Collected data:
......

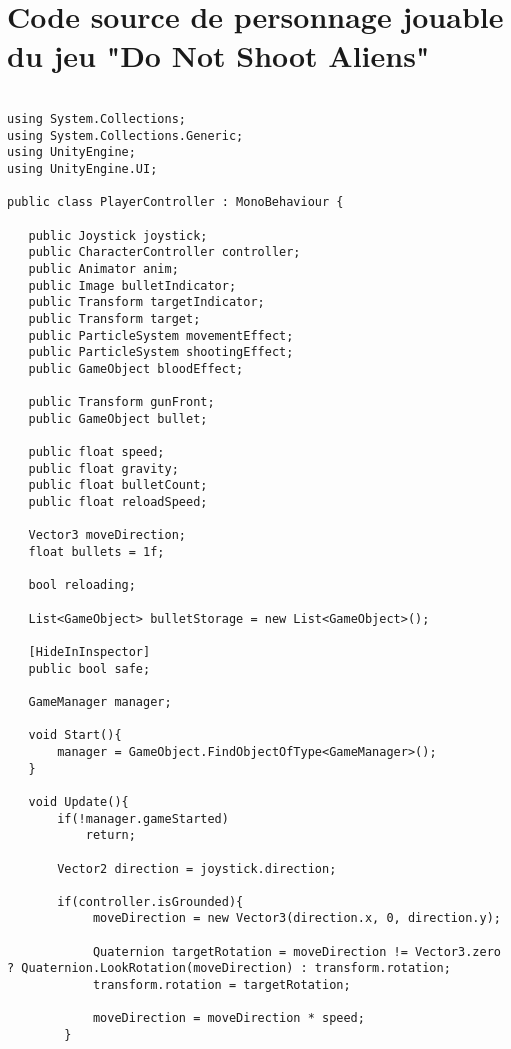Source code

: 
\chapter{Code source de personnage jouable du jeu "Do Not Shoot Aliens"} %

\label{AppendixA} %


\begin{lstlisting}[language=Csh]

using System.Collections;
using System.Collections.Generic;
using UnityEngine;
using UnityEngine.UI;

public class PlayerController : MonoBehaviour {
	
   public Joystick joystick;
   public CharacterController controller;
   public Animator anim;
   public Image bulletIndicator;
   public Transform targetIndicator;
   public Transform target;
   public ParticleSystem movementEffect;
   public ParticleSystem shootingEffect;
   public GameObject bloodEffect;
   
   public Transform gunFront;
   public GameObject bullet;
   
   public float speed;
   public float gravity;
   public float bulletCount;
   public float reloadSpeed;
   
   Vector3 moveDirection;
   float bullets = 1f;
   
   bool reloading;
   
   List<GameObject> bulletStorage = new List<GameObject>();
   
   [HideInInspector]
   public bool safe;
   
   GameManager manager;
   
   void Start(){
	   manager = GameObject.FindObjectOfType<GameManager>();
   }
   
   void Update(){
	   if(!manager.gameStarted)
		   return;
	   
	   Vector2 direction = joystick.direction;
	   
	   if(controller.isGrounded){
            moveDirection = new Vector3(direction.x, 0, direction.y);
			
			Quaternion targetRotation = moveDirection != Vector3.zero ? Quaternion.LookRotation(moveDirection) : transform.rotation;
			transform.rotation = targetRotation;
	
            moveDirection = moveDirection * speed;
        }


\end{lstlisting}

......

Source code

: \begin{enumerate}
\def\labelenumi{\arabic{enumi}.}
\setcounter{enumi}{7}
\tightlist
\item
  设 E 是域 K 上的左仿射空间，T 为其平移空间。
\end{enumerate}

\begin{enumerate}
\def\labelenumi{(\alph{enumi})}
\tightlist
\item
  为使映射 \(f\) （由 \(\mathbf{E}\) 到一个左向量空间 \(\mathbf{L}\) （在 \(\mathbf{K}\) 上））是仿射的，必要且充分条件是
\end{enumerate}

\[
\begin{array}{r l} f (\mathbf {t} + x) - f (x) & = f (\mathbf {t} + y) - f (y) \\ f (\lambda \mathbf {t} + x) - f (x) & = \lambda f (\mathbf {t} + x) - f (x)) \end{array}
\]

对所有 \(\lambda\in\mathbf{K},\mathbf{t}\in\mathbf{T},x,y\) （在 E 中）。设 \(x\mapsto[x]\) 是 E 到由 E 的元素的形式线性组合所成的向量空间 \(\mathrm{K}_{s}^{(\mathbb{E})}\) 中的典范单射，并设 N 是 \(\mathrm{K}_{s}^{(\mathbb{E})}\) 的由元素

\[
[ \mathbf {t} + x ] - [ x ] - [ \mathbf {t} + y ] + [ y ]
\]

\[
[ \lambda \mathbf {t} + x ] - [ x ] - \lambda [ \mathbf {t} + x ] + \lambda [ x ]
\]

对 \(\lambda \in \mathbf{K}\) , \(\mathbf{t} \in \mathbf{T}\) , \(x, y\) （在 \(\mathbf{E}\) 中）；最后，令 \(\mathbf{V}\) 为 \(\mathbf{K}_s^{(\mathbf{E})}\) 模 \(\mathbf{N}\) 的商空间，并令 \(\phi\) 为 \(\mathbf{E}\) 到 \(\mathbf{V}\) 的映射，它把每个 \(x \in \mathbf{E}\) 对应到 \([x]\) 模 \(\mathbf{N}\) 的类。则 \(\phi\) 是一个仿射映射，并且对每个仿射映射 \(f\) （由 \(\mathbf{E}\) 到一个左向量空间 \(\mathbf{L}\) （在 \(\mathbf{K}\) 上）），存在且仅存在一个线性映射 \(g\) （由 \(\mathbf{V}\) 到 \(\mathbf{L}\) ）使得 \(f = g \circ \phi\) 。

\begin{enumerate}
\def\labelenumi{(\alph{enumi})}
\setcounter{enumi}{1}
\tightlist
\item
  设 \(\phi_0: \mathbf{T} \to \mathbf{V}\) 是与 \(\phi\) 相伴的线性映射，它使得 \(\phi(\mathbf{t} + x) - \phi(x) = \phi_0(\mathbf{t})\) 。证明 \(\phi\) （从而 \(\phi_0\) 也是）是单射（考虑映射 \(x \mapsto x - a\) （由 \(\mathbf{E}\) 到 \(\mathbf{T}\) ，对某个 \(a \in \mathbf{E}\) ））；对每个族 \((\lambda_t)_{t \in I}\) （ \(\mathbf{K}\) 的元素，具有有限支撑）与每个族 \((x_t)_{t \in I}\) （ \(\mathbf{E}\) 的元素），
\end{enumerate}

......

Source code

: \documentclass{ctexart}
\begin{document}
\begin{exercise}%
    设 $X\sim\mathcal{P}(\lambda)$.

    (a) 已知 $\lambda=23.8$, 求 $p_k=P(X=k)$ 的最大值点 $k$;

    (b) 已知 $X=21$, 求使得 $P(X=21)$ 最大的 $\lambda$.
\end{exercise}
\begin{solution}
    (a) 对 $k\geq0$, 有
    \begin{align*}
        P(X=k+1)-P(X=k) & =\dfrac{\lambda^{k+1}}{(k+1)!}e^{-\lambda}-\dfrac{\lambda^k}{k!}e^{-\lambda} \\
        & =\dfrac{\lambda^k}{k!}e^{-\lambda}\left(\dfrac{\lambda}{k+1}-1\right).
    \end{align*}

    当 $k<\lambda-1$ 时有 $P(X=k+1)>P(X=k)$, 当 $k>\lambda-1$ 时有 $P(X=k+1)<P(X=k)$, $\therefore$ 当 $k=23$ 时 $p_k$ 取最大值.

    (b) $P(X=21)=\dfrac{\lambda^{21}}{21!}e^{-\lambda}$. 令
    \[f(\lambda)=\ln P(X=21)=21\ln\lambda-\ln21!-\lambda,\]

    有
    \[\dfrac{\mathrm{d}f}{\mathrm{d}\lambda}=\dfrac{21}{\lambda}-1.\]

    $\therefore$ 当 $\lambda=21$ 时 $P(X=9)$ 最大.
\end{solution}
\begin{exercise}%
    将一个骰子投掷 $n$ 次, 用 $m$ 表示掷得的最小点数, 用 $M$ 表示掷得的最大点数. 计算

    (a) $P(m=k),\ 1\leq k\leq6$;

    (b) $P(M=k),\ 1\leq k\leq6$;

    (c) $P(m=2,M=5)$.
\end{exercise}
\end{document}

......

### Prompt:
Reproduce exactly the entries above, limited to the lines from the one with "public class PlayerController" through the one with "public Transform target;", both included.

### Answer to this problem:
public class PlayerController : MonoBehaviour {
	
   public Joystick joystick;
   public CharacterController controller;
   public Animator anim;
   public Image bulletIndicator;
   public Transform targetIndicator;
   public Transform target;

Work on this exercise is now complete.